VC: Dreams are very important for the indigenous peoples, guiding both individual and collective lifes. The refined aesthetic sense of their cultures is apparent in the framing of the images, in their look, but the aesthetic is never considered in an abstract way. The director Wewito Piyãko, for example, is a great designer, his framing of the images is classic. One of his most amazing films is Bicicletas de Nhanderu [the bicycles of Nhanderu], which looks at spirituality in the culture of the Mbya-Guarani in the Koenju village in São Miguel das Missões, Rio Grande do Sul. Everything that happens in the village has a spiritual meaning, rain, thunder, or lightning. Tupã [the supreme being in Guarani culture] gets angry about this and that, collects the piece of wood, which is a mandinga [a spell]; children pick fruit in the forest, the old woman blesses them, prays, purifies; the spiritual is always present. This is not taught, it manifests itself.

Inauguração da opy (casa de reza), em Bicicletas de Nhanderu (2011). Povo Mbya-Guarani. Imagens e direção do Coletivo Mbya-Guarani de Cinema.

Do the workshops deal with the formal aspect of filmmaking, such as  framing  the  image?

VC: We look at everything, but only guide: “This is crookedlook at the horizon, only part of the character is visible, there is another in the background,” so that they have some idea of editing. We teach them how to look in the frame, to pay attention and to listen, but the beauty of image framing is that of the filmmaker themselves.

Has the presence of cameras in the villages provoked internal conflict?

VC: It always causes conflict. What we want in our dream of the noble savage is one of an equal, but structured society. The camera belongs to the village, and something which belongs to everyone does not belong to anyone, right? So, who is going to look after it? There is a lot of conflict in the beginning about who wants to be filmed and who doesn’t. There is discrimination – Brazilian natives say to each other: “Are you filming? That is what white people do, you’re not white, you are not competent to do it,” or: “But will you be earning money at my expense?” These are the sort of issues that arise at the beginning, mainly.

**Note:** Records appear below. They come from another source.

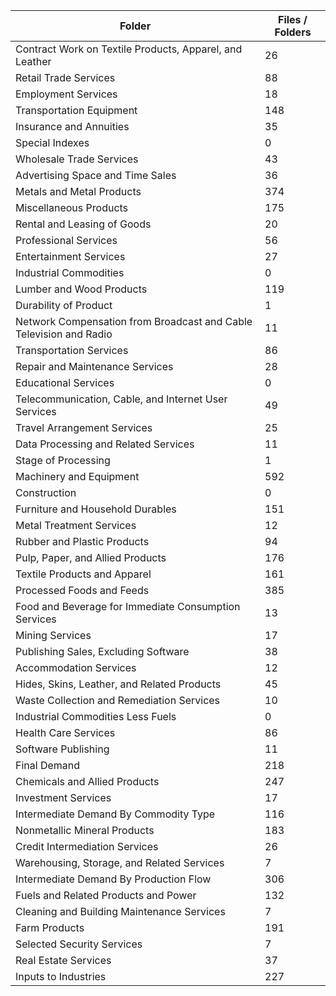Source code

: | Folder                                                             |   Files / Folders |
|--------------------------------------------------------------------|-------------------|
| Contract Work on Textile Products, Apparel, and Leather            |                26 |
| Retail Trade Services                                              |                88 |
| Employment Services                                                |                18 |
| Transportation Equipment                                           |               148 |
| Insurance and Annuities                                            |                35 |
| Special Indexes                                                    |                 0 |
| Wholesale Trade Services                                           |                43 |
| Advertising Space and Time Sales                                   |                36 |
| Metals and Metal Products                                          |               374 |
| Miscellaneous Products                                             |               175 |
| Rental and Leasing of Goods                                        |                20 |
| Professional Services                                              |                56 |
| Entertainment Services                                             |                27 |
| Industrial Commodities                                             |                 0 |
| Lumber and Wood Products                                           |               119 |
| Durability of Product                                              |                 1 |
| Network Compensation from Broadcast and Cable Television and Radio |                11 |
| Transportation Services                                            |                86 |
| Repair and Maintenance Services                                    |                28 |
| Educational Services                                               |                 0 |
| Telecommunication, Cable, and Internet User Services               |                49 |
| Travel Arrangement Services                                        |                25 |
| Data Processing and Related Services                               |                11 |
| Stage of Processing                                                |                 1 |
| Machinery and Equipment                                            |               592 |
| Construction                                                       |                 0 |
| Furniture and Household Durables                                   |               151 |
| Metal Treatment Services                                           |                12 |
| Rubber and Plastic Products                                        |                94 |
| Pulp, Paper, and Allied Products                                   |               176 |
| Textile Products and Apparel                                       |               161 |
| Processed Foods and Feeds                                          |               385 |
| Food and Beverage for Immediate Consumption Services               |                13 |
| Mining Services                                                    |                17 |
| Publishing Sales, Excluding Software                               |                38 |
| Accommodation Services                                             |                12 |
| Hides, Skins, Leather, and Related Products                        |                45 |
| Waste Collection and Remediation Services                          |                10 |
| Industrial Commodities Less Fuels                                  |                 0 |
| Health Care Services                                               |                86 |
| Software Publishing                                                |                11 |
| Final Demand                                                       |               218 |
| Chemicals and Allied Products                                      |               247 |
| Investment Services                                                |                17 |
| Intermediate Demand By Commodity Type                              |               116 |
| Nonmetallic Mineral Products                                       |               183 |
| Credit Intermediation Services                                     |                26 |
| Warehousing, Storage, and Related Services                         |                 7 |
| Intermediate Demand By Production Flow                             |               306 |
| Fuels and Related Products and Power                               |               132 |
| Cleaning and Building Maintenance Services                         |                 7 |
| Farm Products                                                      |               191 |
| Selected Security Services                                         |                 7 |
| Real Estate Services                                               |                37 |
| Inputs to Industries                                               |               227 |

Then, when the film is shown, they get the idea and everyone wants to participate.

How are the participants in the workshops chosen?

VC: They are appointed. Usually, it is the younger members who are indicated, it is an internal policy. It soon becomes clear who just wants to strut around with the camera, showing off to the girls… they get tired of it quickly, as filming is hard work.

There are few films from the more urbanized peoples, such as those in the northeast. Doesn’t that reinforce an idealized view of the indigenous peoples?

VC: Good question. If you watch the films carefully, you will see that even the most traditional peoples show signs of the contemporary: the fact is that they are on the border between two cultures, in a process of intense transformation. Biculturalism is an irreversible condition, but it does not make them less indigenous. This is a recurring theme in the workshops: the function of the self-portrait is not to match the image that other people expect to see, but to show things as they are.

For the new generation who go to university, the issue of urban indigenous peoples will be a central theme, as it happens today with the films produced by the First Nations in Canada, the Aborigines in Australia and by the Sami in the Nordic countries. In Pernambuco, Vídeo nas Aldeias worked with the Truká of Cabrobó and set up a video center with the Fulni-ô of Águas Belas. We work a lot with the Mbya-Guarani in the south of Brazil and Argentina, with the Guarani Kaiowá in the south of Mato Grosso do Sul and with the Maxacali in the countryside of Minas Gerais. We also work with the Ayoreo in the Paraguayan Chaco and in French Guiana. We go where there is interest on the part of the villages, partners and funding.

O Índio do Buraco em Corumbiara (2009). Imagens e direção de Vincent Carelli.

What are the fundamental differences between indigenous and non-indigenous production?

VC: The fundamental difference is that the indigenous filmmakers know their universe and the language of their people, in addition to having a personal relationship with the characters they are filming. Even in tribes which are now bilingual, most of the older people are only fluent in their own language. The indigenous director discusses their culture with someone who understands what they are talking about.

How have cell phones and social networks transformed the content and form of indigenous production?

VC: The indigenous peoples are fully engaged with social networks. There is a production of images of consumption, which are rapidly shared using WhatsApp or even using Bluetooth, in case where there is no internet or cell phone signal.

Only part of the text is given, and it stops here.